Dawahares store manager Bryan Moody said his store had the best Mothers's Day sales in years. But he admits skyrocketing pump prices are a concern. "At present, I think it's too short-term, I don't think the price increase has been there long enough to affect mindset. I think they're (consumers) going to be thinking about it a bit more, and if they keep going up, many shoppers will hold on to their cash and use credit cards."

It is getting more expensive to travel. People are still taking trips, but planning ahead. "Got a plane trip planned later this summer, but that's about it," said Phyllis Leibson of Louisville, as she filled up her tank at the St. Matthews Chevron Station. "I have to say: the high cost of gasoline is a consideration."

Some people plan to travel by air this summer, instead of by car. Round trip airfare purchased in advance from Louisville to Orlando is $118. Take the same trip by car, and you could spend $111; and for owners of SUVs, that same trip will cost around $176.

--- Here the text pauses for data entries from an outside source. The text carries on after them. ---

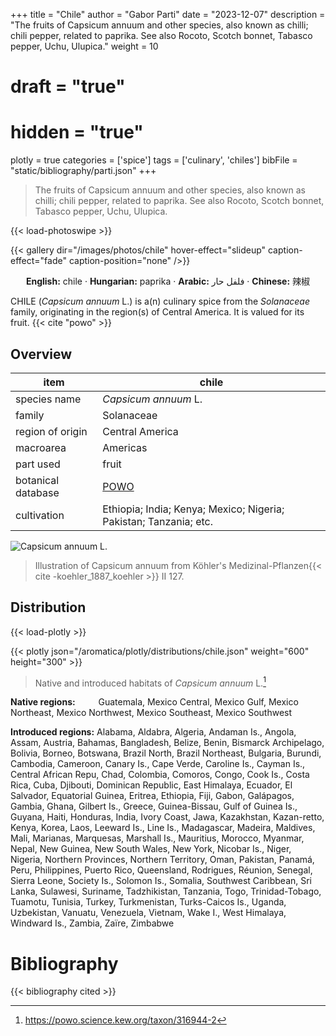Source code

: +++
title = "Chile"
author = "Gabor Parti"
date = "2023-12-07"
description = "The fruits of Capsicum annuum and other species, also known as chilli; chili pepper, related to paprika. See also Rocoto, Scotch bonnet, Tabasco pepper, Uchu, Ulupica."
weight = 10
# draft = "true"
# hidden = "true"
plotly = true
categories = ['spice']
tags = ['culinary', 'chiles']
bibFile = "static/bibliography/parti.json"
+++

>The fruits of Capsicum annuum and other species, also known as chilli; chili pepper, related to paprika. See also Rocoto, Scotch bonnet, Tabasco pepper, Uchu, Ulupica.

{{< load-photoswipe >}}

{{< gallery dir="/images/photos/chile" hover-effect="slideup" caption-effect="fade" caption-position="none" />}}

<center>

**English:** chile · **Hungarian:** paprika · **Arabic:** <span class="arabic-text" dir="rtl">فلفل حار</span> · **Chinese:** <span class="traditional-chinese-text">辣椒</span> 

</center>

CHILE (*Capsicum annuum* L.) is a(n) culinary spice from the *Solanaceae* family, originating in the region(s) of Central America. It is valued for its fruit. {{< cite "powo" >}}

## Overview

|       item       |                              chile                              |
|------------------|-----------------------------------------------------------------|
|   species name   |                       *Capsicum annuum* L.                      |
|      family      |                            Solanaceae                           |
| region of origin |                         Central America                         |
|     macroarea    |                             Americas                            |
|     part used    |                              fruit                              |
|botanical database|       [POWO](https://powo.science.kew.org/taxon/316944-2)       |
|    cultivation   |Ethiopia; India; Kenya; Mexico; Nigeria; Pakistan; Tanzania; etc.|

![*Capsicum annuum* L.](/images/illustrations/chile.png?width=40rem "Illustration of Capsicum annuum from Köhler's Medizinal-Pflanzen")

>Illustration of Capsicum annuum from Köhler's Medizinal-Pflanzen{{< cite -koehler_1887_koehler >}} II 127.

## Distribution

{{< load-plotly >}}

{{< plotly json="/aromatica/plotly/distributions/chile.json" weight="600" height="300" >}}

>Native and introduced habitats of *Capsicum annuum* L.[^powo]

[^powo]: https://powo.science.kew.org/taxon/316944-2

<p style="text-align:left;">

**Native regions:** &ensp; &ensp; &ensp; Guatemala, Mexico Central, Mexico Gulf, Mexico Northeast, Mexico Northwest, Mexico Southeast, Mexico Southwest

**Introduced regions:** Alabama, Aldabra, Algeria, Andaman Is., Angola, Assam, Austria, Bahamas, Bangladesh, Belize, Benin, Bismarck Archipelago, Bolivia, Borneo, Botswana, Brazil North, Brazil Northeast, Bulgaria, Burundi, Cambodia, Cameroon, Canary Is., Cape Verde, Caroline Is., Cayman Is., Central African Repu, Chad, Colombia, Comoros, Congo, Cook Is., Costa Rica, Cuba, Djibouti, Dominican Republic, East Himalaya, Ecuador, El Salvador, Equatorial Guinea, Eritrea, Ethiopia, Fiji, Gabon, Galápagos, Gambia, Ghana, Gilbert Is., Greece, Guinea-Bissau, Gulf of Guinea Is., Guyana, Haiti, Honduras, India, Ivory Coast, Jawa, Kazakhstan, Kazan-retto, Kenya, Korea, Laos, Leeward Is., Line Is., Madagascar, Madeira, Maldives, Mali, Marianas, Marquesas, Marshall Is., Mauritius, Morocco, Myanmar, Nepal, New Guinea, New South Wales, New York, Nicobar Is., Niger, Nigeria, Northern Provinces, Northern Territory, Oman, Pakistan, Panamá, Peru, Philippines, Puerto Rico, Queensland, Rodrigues, Réunion, Senegal, Sierra Leone, Society Is., Solomon Is., Somalia, Southwest Caribbean, Sri Lanka, Sulawesi, Suriname, Tadzhikistan, Tanzania, Togo, Trinidad-Tobago, Tuamotu, Tunisia, Turkey, Turkmenistan, Turks-Caicos Is., Uganda, Uzbekistan, Vanuatu, Venezuela, Vietnam, Wake I., West Himalaya, Windward Is., Zambia, Zaïre, Zimbabwe

</p>



# Bibliography

{{< bibliography cited >}}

If you want to fly to New York City, a ticket purchased in advance goes for $178. By car, Kentucky AAA says it is $100. -- $157.96 if you drive an SUV.

But Kyle Winkler of Carson Wagonlit in Louisville reminds people to be flexible when booking air travel. "If you can, say, go during off times, say mid-week, down travel time, middle of the day, late in the evening as opposed to early evening, or morning. You can then find some good fares."

Winkler says fares can change at anytime, and that delays with airport security will add extra time to your trip.